Friday, February 28, 2014

Teen Review: Pondering life

The Why Café, by John P. Strelecky

For once, a book that does not reduce the reader to tears. For once, a book that does not have a complicated love aspect and a sappy, romantic ending! John P. Strelecky enthralls readers with his 122-page realistic novel about a man finding his way. I would rate this a 5/5 and recommend to anyone from middle school and up who wants to create an interesting path to take in their life.

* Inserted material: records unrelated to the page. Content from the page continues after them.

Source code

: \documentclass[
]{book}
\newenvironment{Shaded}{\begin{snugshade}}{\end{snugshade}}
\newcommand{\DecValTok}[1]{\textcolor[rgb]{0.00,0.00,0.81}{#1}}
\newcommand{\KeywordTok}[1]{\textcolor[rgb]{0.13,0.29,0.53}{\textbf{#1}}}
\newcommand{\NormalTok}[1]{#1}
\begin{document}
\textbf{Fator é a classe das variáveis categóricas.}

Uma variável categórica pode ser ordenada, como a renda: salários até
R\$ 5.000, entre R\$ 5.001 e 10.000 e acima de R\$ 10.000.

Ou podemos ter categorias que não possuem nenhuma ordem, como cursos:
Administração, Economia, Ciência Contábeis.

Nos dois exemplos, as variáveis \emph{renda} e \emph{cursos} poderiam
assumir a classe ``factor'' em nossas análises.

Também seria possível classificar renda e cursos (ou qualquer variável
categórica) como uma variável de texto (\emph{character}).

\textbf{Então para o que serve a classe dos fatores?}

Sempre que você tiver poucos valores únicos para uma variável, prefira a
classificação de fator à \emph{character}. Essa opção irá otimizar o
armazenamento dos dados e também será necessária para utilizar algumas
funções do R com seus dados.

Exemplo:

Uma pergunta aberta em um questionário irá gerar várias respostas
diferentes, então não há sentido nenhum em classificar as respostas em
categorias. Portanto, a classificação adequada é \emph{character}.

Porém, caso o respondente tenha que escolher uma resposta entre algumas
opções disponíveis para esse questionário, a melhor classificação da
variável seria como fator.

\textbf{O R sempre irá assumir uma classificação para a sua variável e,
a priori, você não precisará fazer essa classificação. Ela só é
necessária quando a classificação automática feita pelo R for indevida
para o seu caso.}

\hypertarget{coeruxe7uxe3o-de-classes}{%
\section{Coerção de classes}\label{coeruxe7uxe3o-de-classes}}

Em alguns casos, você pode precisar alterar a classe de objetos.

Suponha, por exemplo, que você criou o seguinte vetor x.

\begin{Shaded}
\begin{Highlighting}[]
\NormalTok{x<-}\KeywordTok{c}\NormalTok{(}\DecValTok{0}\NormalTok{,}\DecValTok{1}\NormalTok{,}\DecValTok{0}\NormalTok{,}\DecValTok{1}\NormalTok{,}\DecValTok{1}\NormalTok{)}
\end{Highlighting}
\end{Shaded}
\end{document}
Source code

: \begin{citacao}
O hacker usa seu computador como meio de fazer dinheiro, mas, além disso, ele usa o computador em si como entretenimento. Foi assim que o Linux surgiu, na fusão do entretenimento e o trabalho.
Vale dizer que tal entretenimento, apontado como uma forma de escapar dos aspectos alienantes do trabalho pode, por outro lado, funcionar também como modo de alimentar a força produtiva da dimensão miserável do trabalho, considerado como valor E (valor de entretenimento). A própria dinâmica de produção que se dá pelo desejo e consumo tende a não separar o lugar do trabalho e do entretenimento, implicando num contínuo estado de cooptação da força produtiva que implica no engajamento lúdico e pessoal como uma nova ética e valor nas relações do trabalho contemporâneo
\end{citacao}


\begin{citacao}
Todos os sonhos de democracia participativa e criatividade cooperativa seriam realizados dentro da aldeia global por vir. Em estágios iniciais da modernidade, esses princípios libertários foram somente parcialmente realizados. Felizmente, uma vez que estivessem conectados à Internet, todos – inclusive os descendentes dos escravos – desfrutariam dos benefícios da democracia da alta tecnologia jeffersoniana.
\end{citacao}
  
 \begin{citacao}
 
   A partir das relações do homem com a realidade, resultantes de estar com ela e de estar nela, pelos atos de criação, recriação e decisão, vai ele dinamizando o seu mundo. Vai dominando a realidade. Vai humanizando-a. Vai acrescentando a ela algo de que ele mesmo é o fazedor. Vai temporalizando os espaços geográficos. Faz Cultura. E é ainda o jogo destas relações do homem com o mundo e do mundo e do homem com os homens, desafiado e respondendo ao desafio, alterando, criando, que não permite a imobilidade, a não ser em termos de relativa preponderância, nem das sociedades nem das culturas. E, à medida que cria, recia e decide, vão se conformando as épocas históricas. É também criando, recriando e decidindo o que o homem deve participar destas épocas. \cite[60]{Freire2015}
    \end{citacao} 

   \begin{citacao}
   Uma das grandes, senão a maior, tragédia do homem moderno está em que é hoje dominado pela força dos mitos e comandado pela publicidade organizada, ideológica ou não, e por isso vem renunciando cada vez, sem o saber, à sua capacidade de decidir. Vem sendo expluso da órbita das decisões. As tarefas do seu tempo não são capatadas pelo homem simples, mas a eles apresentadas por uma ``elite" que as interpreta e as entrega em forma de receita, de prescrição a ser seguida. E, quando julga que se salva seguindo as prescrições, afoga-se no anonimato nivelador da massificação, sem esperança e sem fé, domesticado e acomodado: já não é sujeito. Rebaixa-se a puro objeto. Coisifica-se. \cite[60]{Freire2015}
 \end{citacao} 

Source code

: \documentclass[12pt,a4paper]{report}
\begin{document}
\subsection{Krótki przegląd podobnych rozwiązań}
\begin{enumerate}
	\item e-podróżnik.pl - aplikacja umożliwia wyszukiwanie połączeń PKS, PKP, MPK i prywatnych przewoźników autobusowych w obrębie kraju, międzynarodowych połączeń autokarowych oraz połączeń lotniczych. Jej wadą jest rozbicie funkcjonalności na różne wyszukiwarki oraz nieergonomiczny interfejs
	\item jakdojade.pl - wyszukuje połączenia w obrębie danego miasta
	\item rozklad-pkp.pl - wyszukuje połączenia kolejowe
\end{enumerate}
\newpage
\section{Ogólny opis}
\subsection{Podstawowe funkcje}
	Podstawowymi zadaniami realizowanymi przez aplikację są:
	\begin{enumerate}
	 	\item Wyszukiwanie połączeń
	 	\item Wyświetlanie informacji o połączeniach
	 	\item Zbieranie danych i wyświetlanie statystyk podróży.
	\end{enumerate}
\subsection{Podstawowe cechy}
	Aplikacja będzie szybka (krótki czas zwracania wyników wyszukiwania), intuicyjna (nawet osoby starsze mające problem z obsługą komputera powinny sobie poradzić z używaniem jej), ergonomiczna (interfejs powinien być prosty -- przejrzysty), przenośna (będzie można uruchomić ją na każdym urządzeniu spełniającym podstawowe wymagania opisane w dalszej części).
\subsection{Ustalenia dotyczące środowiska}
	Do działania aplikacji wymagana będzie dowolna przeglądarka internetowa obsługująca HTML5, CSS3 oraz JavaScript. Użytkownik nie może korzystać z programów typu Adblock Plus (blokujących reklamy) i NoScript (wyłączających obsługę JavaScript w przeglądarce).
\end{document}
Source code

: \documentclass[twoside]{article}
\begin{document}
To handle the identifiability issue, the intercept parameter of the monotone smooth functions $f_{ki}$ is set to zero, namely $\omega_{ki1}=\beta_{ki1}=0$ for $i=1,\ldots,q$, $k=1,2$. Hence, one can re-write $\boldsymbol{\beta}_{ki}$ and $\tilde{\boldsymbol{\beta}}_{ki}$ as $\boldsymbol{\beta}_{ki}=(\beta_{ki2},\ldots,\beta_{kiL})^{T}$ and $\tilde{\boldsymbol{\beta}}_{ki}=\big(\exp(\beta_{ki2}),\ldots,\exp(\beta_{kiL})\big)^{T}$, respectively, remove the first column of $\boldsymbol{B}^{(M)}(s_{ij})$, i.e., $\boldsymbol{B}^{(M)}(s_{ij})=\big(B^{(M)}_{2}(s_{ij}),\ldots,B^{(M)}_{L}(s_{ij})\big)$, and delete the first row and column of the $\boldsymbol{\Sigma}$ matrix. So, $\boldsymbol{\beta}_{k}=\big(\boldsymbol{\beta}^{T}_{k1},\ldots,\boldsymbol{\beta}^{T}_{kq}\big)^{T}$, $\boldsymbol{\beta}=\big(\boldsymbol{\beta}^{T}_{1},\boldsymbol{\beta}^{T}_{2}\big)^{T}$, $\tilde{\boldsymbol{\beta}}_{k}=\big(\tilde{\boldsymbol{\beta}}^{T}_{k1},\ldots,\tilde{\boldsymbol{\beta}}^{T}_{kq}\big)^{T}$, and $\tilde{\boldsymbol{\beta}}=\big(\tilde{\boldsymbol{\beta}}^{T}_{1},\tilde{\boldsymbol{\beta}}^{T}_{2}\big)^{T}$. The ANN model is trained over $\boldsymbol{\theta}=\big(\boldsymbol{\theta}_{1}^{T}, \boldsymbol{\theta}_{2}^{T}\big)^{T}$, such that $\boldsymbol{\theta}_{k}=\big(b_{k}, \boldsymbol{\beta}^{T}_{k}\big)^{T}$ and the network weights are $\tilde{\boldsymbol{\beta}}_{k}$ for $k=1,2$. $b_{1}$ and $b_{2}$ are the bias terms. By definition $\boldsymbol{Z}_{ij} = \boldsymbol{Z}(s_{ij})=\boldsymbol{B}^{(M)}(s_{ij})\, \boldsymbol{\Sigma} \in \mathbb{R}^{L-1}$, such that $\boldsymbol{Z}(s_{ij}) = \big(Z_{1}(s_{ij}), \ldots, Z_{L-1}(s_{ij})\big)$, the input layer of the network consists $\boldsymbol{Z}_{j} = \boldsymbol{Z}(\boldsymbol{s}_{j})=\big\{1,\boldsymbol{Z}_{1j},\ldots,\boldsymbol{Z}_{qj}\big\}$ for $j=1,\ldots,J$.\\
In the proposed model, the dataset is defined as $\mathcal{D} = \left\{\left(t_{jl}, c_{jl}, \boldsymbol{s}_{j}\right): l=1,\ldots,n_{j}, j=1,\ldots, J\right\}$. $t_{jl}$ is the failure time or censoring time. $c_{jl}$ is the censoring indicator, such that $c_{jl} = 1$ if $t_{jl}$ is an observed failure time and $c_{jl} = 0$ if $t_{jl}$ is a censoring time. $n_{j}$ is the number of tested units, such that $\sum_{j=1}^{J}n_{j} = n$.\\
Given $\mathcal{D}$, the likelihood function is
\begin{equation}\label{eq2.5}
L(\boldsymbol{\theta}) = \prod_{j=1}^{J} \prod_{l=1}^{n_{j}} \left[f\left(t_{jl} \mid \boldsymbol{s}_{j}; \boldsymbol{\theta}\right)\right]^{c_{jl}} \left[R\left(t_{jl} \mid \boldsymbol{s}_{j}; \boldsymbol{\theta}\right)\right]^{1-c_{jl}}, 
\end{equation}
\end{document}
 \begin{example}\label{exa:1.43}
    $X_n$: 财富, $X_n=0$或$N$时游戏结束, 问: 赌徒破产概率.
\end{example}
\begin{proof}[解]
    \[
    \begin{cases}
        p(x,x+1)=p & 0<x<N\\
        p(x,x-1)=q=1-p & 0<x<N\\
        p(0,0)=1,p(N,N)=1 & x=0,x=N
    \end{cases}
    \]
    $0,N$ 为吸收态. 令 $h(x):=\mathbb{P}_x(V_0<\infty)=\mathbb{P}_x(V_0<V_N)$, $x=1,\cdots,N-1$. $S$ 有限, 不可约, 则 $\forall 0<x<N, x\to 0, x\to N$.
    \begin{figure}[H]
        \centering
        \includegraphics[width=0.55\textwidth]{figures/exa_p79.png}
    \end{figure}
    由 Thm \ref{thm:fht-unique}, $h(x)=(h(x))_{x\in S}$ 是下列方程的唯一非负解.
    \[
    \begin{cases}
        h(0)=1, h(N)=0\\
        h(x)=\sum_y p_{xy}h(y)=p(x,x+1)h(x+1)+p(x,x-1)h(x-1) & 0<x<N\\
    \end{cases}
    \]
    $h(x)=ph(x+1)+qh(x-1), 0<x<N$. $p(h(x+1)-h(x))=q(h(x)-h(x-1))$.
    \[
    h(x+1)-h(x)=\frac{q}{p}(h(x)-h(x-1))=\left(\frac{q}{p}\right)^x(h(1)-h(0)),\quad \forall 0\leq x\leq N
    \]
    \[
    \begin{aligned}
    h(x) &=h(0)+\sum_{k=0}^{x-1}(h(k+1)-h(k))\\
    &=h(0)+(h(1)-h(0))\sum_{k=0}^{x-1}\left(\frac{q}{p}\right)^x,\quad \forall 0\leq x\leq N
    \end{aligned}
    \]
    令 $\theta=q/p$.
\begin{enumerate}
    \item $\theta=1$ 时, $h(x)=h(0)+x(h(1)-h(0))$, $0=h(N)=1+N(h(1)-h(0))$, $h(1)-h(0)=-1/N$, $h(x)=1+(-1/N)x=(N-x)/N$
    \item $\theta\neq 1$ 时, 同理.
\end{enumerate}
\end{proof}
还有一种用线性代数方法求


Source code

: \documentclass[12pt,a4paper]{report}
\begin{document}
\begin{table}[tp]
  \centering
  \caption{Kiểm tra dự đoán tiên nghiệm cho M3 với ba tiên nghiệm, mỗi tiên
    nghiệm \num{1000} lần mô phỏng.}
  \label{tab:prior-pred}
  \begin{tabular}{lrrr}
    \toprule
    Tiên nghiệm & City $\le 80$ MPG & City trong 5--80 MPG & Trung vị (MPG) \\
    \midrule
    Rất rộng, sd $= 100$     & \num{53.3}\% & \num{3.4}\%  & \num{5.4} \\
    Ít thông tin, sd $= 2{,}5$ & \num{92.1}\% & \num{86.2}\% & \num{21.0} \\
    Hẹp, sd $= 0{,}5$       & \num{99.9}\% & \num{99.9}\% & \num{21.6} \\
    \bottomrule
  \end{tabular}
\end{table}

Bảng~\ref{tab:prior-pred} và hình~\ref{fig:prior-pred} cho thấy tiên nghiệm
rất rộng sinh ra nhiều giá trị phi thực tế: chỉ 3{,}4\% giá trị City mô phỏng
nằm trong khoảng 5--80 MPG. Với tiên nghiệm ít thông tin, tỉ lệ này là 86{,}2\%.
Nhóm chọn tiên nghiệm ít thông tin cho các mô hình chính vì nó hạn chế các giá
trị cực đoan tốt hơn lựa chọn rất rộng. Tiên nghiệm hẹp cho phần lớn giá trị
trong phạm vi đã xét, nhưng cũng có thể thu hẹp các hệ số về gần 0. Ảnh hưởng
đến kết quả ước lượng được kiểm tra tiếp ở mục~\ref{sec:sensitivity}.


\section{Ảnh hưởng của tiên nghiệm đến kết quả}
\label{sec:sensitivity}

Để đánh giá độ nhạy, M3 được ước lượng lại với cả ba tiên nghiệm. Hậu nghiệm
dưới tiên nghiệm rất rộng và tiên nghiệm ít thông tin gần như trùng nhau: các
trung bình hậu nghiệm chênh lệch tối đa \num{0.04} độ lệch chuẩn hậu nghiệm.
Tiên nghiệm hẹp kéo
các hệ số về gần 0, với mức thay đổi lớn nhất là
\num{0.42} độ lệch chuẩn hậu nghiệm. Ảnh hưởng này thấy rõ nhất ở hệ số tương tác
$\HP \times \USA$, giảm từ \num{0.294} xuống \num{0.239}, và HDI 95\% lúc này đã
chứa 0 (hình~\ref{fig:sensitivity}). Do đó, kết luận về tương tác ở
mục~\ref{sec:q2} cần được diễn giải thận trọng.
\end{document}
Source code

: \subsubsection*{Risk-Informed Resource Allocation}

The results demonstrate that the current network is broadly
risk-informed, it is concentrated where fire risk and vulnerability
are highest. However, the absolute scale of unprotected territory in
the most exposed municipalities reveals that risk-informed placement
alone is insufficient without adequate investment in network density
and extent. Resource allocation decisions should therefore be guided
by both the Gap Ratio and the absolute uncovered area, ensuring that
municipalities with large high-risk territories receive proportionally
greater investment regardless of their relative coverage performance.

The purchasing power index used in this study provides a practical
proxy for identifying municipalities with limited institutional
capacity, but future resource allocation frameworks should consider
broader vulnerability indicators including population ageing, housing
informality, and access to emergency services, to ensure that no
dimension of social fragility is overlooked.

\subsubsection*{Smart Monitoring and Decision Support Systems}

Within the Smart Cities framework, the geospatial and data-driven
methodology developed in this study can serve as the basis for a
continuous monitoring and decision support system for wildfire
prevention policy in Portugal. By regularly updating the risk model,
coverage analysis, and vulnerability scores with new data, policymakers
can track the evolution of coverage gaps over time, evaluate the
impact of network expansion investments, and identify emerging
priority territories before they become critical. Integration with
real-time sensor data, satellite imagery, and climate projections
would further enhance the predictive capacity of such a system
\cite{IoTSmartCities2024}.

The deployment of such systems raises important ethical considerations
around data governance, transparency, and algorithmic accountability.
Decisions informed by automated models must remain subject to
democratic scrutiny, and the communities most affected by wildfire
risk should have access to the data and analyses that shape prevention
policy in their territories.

The story follows John, an irritable man who gets frustrated when he gets stuck in traffic as he is leaving for a vacation to "recharge the batteries" and get away from work. Lost, tired, and done with the world, John stumbles across a small café in the middle of nowhere.That was just the beginning of the metaphorical images created by this powerful story. After meeting the waitress, Casey, who instantly disarms John with an easy smile, and Mike, an interesting and intellectual cook, John takes a second look at his life as he ponders the three questions printed on the menu.

Take a moment to think about whether or not you would ever like to ask yourself any of these three questions:

Why are you here?
Do you fear death?
Are you fulfilled?

You might glance at these questions and then never think of them again. Once you do think about them however, your life will be forever altered in the most positive way imaginable. Many new insights can be considered, and you may realize how much more to life there is than you once thought.

Strelecky's story is so mind-blowing, and very motivational as well. I was a little reluctant at first to read this, but once I started it, I was surprised by how much more I wanted after each sentence. I cannot imagine any way that The Why Café could be any better than it is. While being placed in John's shoes, I myself have come to realize what it is I have been missing and how to make sure that does not happen again in the future. The cover, a picture of a coffee mug with a question mark in the foam, seemed plain at first, but once I read the book, I found that the cover was its own symbolic way to intrigue the reader to think about the questions presented on the menu.